Tuesday, August 12, 2008

How Google Works

If you aren’t interested in learning how Google creates the index and the database of documents that it accesses when processing a query, skip this description. I adapted the following overview from Chris Sherman and Gary Price’s wonderful description of How Search Engines Work in Chapter 2 of The Invisible Web (CyberAge Books, 2001).

Google runs on a distributed network of thousands of low-cost computers and can therefore carry out fast parallel processing. Parallel processing is a method of computation in which many calculations can be performed simultaneously, significantly speeding up data processing. Google has three distinct parts:

  • Googlebot, a web crawler that finds and fetches web pages.
  • The indexer that sorts every word on every page and stores the resulting index of words in a huge database.
  • The query processor, which compares your search query to the index and recommends the documents that it considers most relevant.

Let’s take a closer look at each part.

1. Googlebot, Google’s Web Crawler

Googlebot is Google’s web crawling robot, which finds and retrieves pages on the web and hands them off to the Google indexer. It’s easy to imagine Googlebot as a little spider scurrying across the strands of cyberspace, but in reality Googlebot doesn’t traverse the web at all. It functions much like your web browser, by sending a request to a web server for a web page, downloading the entire page, then handing it off to Google’s indexer.

Googlebot consists of many computers requesting and fetching pages much more quickly than you can with your web browser. In fact, Googlebot can request thousands of different pages simultaneously. To avoid overwhelming web servers, or crowding out requests from human users, Googlebot deliberately makes requests of each individual web server more slowly than it’s capable of doing.

Googlebot finds pages in two ways: through an add URL form, www.google.com/addurl.html, and through finding links by crawling the web.

Screen shot of web page for adding a URL to Google.

Unfortunately, spammers figured out how to create automated bots that bombarded the add URL form with millions of URLs pointing to commercial propaganda. Google rejects those URLs submitted through its Add URL form that it suspects are trying to deceive users by employing tactics such as including hidden text or links on a page, stuffing a page with irrelevant words, cloaking (aka bait and switch), using sneaky redirects, creating doorways, domains, or sub-domains with substantially similar content, sending automated queries to Google, and linking to bad neighbors. So now the Add URL form also has a test: it displays some squiggly letters designed to fool automated “letter-guessers”; it asks you to enter the letters you see — something like an eye-chart test to stop spambots.
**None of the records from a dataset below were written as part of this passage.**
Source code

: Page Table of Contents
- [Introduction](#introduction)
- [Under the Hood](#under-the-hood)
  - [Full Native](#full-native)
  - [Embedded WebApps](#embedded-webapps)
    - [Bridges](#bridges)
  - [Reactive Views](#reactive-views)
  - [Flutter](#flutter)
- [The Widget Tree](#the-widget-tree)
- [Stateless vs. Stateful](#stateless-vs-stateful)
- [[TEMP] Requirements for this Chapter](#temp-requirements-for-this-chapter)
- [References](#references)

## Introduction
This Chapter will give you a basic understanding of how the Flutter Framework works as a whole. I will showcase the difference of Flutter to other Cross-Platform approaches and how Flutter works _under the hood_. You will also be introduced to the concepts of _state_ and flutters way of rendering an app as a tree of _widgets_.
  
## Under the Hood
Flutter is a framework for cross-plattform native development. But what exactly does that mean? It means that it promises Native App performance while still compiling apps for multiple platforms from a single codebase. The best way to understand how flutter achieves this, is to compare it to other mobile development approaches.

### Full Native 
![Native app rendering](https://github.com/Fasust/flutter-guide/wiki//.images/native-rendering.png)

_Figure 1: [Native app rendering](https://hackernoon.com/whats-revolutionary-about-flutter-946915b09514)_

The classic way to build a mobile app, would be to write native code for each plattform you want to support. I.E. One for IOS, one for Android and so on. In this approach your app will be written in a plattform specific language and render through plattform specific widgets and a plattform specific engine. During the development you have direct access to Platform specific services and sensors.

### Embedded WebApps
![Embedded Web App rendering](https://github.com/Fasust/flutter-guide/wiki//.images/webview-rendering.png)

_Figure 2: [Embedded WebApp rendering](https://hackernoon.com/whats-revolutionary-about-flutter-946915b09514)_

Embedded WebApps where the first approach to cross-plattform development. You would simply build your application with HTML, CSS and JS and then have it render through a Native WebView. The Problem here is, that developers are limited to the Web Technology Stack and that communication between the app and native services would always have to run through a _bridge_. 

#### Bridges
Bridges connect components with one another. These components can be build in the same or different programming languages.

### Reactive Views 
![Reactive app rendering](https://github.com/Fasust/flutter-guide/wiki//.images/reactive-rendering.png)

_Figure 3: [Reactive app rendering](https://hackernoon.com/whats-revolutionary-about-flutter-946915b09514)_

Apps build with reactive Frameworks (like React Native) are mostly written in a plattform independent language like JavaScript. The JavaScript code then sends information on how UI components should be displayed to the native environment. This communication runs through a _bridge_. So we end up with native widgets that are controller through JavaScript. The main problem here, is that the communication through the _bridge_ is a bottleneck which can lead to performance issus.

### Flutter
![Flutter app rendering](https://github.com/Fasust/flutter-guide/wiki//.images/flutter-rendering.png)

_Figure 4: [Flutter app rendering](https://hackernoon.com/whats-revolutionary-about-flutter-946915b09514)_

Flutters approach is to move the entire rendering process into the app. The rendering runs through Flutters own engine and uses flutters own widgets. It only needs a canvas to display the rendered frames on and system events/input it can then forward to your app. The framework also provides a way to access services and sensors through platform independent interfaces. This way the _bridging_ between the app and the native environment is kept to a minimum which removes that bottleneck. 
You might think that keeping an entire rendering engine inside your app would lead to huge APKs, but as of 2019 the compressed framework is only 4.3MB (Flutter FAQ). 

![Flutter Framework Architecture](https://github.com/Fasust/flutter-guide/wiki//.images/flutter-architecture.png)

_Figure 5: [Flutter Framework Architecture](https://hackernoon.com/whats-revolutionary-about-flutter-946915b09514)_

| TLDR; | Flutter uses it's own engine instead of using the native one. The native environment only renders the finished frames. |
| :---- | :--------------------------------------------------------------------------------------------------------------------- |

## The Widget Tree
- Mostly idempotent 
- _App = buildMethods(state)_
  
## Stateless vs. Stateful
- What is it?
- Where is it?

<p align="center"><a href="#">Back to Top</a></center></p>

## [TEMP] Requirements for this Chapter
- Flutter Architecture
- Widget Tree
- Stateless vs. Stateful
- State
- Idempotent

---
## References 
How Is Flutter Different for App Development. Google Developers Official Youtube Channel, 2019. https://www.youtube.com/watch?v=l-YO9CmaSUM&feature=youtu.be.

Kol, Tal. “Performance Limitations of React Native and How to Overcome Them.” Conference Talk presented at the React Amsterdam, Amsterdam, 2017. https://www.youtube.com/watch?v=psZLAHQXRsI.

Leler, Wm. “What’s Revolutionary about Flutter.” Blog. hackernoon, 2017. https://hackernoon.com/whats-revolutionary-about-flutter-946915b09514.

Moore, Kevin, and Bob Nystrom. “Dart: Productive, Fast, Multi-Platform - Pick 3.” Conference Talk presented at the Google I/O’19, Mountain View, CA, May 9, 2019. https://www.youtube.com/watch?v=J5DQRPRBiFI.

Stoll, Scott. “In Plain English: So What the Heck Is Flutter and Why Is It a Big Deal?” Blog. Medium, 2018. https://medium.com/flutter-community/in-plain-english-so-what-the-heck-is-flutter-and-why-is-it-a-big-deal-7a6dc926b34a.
When Googlebot fetches a page, it culls all the links appearing on the page and adds them to a queue for subsequent crawling. Googlebot tends to encounter little spam because most web authors link only to what they believe are high-quality pages. By harvesting links from every page it encounters, Googlebot can quickly build a list of links that can cover broad reaches of the web. This technique, known as deep crawling, also allows Googlebot to probe deep within individual sites. Because of their massive scale, deep crawls can reach almost every page in the web. Because the web is vast, this can take some time, so some pages may be crawled only once a month.
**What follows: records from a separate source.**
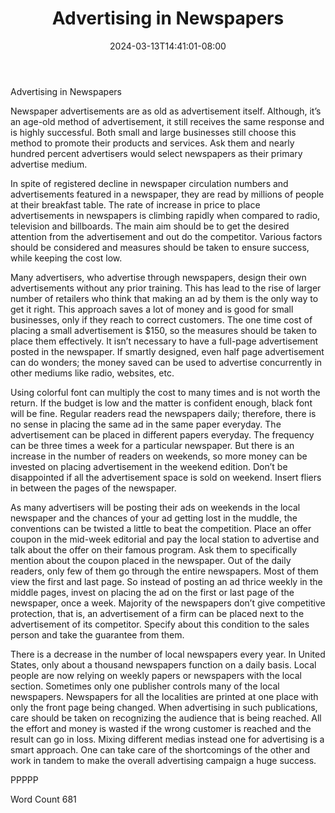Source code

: ﻿---
title: "Advertising in Newspapers"
date: 2024-03-13T14:41:01-08:00
description: "TXT Tips for Web Success"
featured_image: "/images/TXT.jpg"
tags: ["TXT"]
---

Advertising in Newspapers

Newspaper advertisements are as old as advertisement itself. Although, it’s an age-old method of advertisement, it still receives the same response and is highly successful. Both small and large businesses still choose this method to promote their products and services. Ask them and nearly hundred percent advertisers would select newspapers as their primary advertise medium. 

In spite of registered decline in newspaper circulation numbers and advertisements featured in a newspaper, they are read by millions of people at their breakfast table. The rate of increase in price to place advertisements in newspapers is climbing rapidly when compared to radio, television and billboards. The main aim should be to get the desired attention from the advertisement and out do the competitor. Various factors should be considered and measures should be taken to ensure success, while keeping the cost low.      

Many advertisers, who advertise through newspapers, design their own advertisements without any prior training. This has lead to the rise of larger number of retailers who think that making an ad by them is the only way to get it right. This approach saves a lot of money and is good for small businesses, only if they reach to correct customers. The one time cost of placing a small advertisement is $150, so the measures should be taken to place them effectively. It isn’t necessary to have a full-page advertisement posted in the newspaper. If smartly designed, even half page advertisement can do wonders; the money saved can be used to advertise concurrently in other mediums like radio, websites, etc. 

Using colorful font can multiply the cost to many times and is not worth the return. If the budget is low and the matter is confident enough, black font will be fine. Regular readers read the newspapers daily; therefore, there is no sense in placing the same ad in the same paper everyday. The advertisement can be placed in different papers everyday. The frequency can be three times a week for a particular newspaper. But there is an increase in the number of readers on weekends, so more money can be invested on placing advertisement in the weekend edition. Don’t be disappointed if all the advertisement space is sold on weekend. Insert fliers in between the pages of the newspaper. 

As many advertisers will be posting their ads on weekends in the local newspaper and the chances of your ad getting lost in the muddle, the conventions can be twisted a little to beat the competition. Place an offer coupon in the mid-week editorial and pay the local station to advertise and talk about the offer on their famous program. Ask them to specifically mention about the coupon placed in the newspaper. Out of the daily readers, only few of them go through the entire newspapers. Most of them view the first and last page. So instead of posting an ad thrice weekly in the middle pages, invest on placing the ad on the first or last page of the newspaper, once a week. Majority of the newspapers don’t give competitive protection, that is, an advertisement of a firm can be placed next to the advertisement of its competitor. Specify about this condition to the sales person and take the guarantee from them. 

There is a decrease in the number of local newspapers every year. In United States, only about a thousand newspapers function on a daily basis. Local people are now relying on weekly papers or newspapers with the local section. Sometimes only one publisher controls many of the local newspapers. Newspapers for all the localities are printed at one place with only the front page being changed. When advertising in such publications, care should be taken on recognizing the audience that is being reached. All the effort and money is wasted if the wrong customer is reached and the result can go in loss. Mixing different medias instead one for advertising is a smart approach. One can take care of the shortcomings of the other and work in tandem to make the overall advertising campaign a huge success.

PPPPP

Word Count 681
Although its function is simple, Googlebot must be programmed to handle several challenges. First, since Googlebot sends out simultaneous requests for thousands of pages, the queue of “visit soon” URLs must be constantly examined and compared with URLs already in Google’s index. Duplicates in the queue must be eliminated to prevent Googlebot from fetching the same page again. Googlebot must determine how often to revisit a page. On the one hand, it’s a waste of resources to re-index an unchanged page. On the other hand, Google wants to re-index changed pages to deliver up-to-date results.
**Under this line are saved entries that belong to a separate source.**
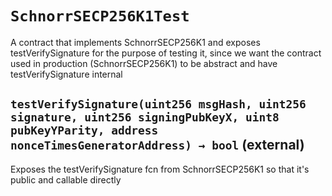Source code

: # `SchnorrSECP256K1Test`

  A contract that implements SchnorrSECP256K1 and exposes
          testVerifySignature for the purpose of testing it, since
          we want the contract used in production (SchnorrSECP256K1)
          to be abstract and have testVerifySignature internal





## `testVerifySignature(uint256 msgHash, uint256 signature, uint256 signingPubKeyX, uint8 pubKeyYParity, address nonceTimesGeneratorAddress) → bool` (external)

  Exposes the testVerifySignature fcn from SchnorrSECP256K1
          so that it's public and callable directly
To keep the index current, Google continuously recrawls popular frequently changing web pages at a rate roughly proportional to how often the pages change. Such crawls keep an index current and are known as fresh crawls. Newspaper pages are downloaded daily, pages with stock quotes are downloaded much more frequently. Of course, fresh crawls return fewer pages than the deep crawl. The combination of the two types of crawls allows Google to both make efficient use of its resources and keep its index reasonably current.

2. Google’s Indexer

Googlebot gives the indexer the full text of the pages it finds. These pages are stored in Google’s index database. This index is sorted alphabetically by search term, with each index entry storing a list of documents in which the term appears and the location within the text where it occurs. This data structure allows rapid access to documents that contain user query terms.

To improve search performance, Google ignores (doesn’t index) common words called stop words (such as the, is, on, or, of, how, why, as well as certain single digits and single letters). Stop words are so common that they do little to narrow a search, and therefore they can safely be discarded. The indexer also ignores some punctuation and multiple spaces, as well as converting all letters to lowercase, to improve Google’s performance.

3. Google’s Query Processor

The query processor has several parts, including the user interface (search box), the “engine” that evaluates queries and matches them to relevant documents, and the results formatter.

PageRank is Google’s system for ranking web pages. A page with a higher PageRank is deemed more important and is more likely to be listed above a page with a lower PageRank.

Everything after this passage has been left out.